___ Given entries

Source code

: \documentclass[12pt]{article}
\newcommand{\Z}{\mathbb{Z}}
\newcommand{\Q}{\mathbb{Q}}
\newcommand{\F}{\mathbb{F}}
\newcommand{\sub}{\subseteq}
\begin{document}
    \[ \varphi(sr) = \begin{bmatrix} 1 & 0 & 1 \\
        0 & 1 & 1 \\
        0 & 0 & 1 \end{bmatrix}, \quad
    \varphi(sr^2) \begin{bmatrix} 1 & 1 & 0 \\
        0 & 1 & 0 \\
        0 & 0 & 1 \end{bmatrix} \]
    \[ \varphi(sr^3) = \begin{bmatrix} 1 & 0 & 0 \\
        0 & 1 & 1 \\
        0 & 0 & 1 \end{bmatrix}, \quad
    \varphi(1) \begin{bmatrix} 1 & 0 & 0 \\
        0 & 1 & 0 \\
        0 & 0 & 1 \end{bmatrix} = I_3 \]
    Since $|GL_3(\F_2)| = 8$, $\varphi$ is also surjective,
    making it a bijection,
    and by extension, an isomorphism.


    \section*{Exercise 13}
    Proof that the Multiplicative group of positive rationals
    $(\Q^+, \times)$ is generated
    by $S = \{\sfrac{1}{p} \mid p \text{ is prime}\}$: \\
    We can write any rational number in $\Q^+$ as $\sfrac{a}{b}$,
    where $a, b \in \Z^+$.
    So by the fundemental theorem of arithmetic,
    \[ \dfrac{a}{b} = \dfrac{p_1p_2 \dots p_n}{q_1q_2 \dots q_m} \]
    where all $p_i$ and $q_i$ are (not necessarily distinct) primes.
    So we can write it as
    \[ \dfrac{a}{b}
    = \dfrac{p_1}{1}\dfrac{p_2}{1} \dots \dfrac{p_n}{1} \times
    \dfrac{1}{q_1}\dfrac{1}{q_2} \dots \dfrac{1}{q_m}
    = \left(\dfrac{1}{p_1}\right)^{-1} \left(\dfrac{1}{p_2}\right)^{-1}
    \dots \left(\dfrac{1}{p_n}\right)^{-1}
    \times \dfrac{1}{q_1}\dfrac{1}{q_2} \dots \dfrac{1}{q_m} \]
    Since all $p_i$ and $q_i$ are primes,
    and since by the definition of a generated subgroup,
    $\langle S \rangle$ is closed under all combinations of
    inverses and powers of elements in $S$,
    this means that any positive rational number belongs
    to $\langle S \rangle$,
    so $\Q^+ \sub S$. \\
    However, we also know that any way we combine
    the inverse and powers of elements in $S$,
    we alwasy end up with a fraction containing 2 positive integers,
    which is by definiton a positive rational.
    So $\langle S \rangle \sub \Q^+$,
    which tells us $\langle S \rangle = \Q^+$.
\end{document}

______

Copy exactly the lines of the listing above, beginning at the line with "inverses and powers" and ending at its final line; write out nothing else.

    inverses and powers of elements in $S$,
    this means that any positive rational number belongs
    to $\langle S \rangle$,
    so $\Q^+ \sub S$. \\
    However, we also know that any way we combine
    the inverse and powers of elements in $S$,
    we alwasy end up with a fraction containing 2 positive integers,
    which is by definiton a positive rational.
    So $\langle S \rangle \sub \Q^+$,
    which tells us $\langle S \rangle = \Q^+$.
\end{document}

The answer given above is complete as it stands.